Satya's blog - 2017/11/

Nov 23 2017 15:40	Effective issue tracker usage	[link]

Suppose you use an issue tracker like JIRA or Pivotal Tracker (PT). Here's how I use it effectively.

Stories, short for "user stories", issues, and tickets are used interchangeably here. There are subtle differences (or not so subtle ones) that don't matter for this discussion.

In JIRA you have multiple projects. Each project has a list of tickets. This should be called the "Backlog". Additionally, you can create a "Sprint".

In PT, in the default view, there are three columns: the "current sprint", the "backlog", and an "icebox". I'd advise finding the setting to enable stacking of current on top of backlog, because that gives a "truer" view.

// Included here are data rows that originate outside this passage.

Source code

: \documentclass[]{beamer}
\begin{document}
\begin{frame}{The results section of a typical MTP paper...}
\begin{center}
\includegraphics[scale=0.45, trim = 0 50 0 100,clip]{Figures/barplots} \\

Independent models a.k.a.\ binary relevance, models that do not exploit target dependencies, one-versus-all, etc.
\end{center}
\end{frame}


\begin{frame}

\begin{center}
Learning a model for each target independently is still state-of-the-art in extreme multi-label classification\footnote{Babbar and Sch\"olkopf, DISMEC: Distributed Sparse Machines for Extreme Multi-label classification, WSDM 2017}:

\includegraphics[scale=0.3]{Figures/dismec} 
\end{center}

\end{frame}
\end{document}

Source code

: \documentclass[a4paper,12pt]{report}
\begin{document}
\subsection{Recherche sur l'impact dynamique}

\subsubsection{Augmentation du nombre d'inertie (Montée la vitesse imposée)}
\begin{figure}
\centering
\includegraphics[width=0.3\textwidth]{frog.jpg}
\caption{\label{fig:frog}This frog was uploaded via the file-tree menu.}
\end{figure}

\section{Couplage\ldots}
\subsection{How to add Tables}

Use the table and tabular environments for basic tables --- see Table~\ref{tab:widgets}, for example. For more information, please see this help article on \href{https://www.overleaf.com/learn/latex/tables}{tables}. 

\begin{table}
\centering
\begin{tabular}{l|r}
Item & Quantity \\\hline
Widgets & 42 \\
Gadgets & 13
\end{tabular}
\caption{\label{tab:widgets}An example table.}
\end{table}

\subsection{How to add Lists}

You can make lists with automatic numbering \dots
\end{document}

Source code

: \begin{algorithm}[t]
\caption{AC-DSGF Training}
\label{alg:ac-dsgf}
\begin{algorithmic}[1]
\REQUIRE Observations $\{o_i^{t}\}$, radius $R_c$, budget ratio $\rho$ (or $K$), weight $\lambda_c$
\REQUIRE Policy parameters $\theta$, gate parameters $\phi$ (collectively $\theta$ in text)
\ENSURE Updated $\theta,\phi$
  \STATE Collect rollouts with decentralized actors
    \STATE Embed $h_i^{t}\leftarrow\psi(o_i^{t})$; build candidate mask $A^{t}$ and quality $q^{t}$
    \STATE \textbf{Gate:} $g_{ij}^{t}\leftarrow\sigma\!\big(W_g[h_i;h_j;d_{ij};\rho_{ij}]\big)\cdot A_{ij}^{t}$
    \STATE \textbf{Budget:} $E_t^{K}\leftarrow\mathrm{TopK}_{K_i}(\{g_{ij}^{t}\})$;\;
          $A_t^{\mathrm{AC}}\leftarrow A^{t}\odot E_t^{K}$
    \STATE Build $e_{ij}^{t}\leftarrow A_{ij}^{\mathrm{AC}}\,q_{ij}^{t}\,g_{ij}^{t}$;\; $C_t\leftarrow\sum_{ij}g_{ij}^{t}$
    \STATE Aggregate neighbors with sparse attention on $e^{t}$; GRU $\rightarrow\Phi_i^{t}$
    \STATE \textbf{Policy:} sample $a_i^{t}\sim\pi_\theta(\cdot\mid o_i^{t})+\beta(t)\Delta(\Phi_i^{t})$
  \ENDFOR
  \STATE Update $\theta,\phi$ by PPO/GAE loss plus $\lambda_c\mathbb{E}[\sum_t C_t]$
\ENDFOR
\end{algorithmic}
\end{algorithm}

The (current) sprint contains stories that are being worked on in this sprint. These stories will be in various states, such as Done, In Review, In Progress, To Do. Those are the 4 major states for stories. PT enforces the states while JIRA is more configurable. PT places stories in the sprint automatically based on project velocity (which is based on story points). In JIRA, the current sprint is manually determined during your sprint planning meeting (aka iteration planning (IPM)).

Every story in the current sprint must have a story owner and (if your team uses estimates) an estimate. Some shops do not assign a story owner until someone starts the story, and then that person is the owner. This works well in smaller teams consisting of mostly senior devs. PT enables this by auto-assigning owners.

Additionally, stories may belong to epics. That's a good way in JIRA to group stories. PT also has epics but I prefer to use Labels in PT. JIRA has labels but they're less visible to me. I'd advise using Components in JIRA for the same purpose.

The Backlog contains stories for upcoming sprints. They may be un-assigned, un-estimated, not even fully fleshed-out. All of those things can happen during the sprint planning meeting.

PT has an additional space, the Icebox. This is sort-of the ideas bin: stories that haven't been thought through, or that are a reminder to actually add a "real" story, or stuff that's deferred until some later date.

If team members run out of stories for the current sprint, they may be able to pick up stories from the backlog. After checking with the project manager, perhaps. Beware that stories in the backlog may not be quite ready to be worked on.

PT forces all the stories to be in force-ranked order, which means someone (project manager, in consultation with senior developers) needs to order the stories. JIRA can also be configured to do force-ranking. Stories should usually be placed in order of business priority and according to depenecies. Feature Y has priority but also depends on Feature X? Place X first (higher) in the sprint.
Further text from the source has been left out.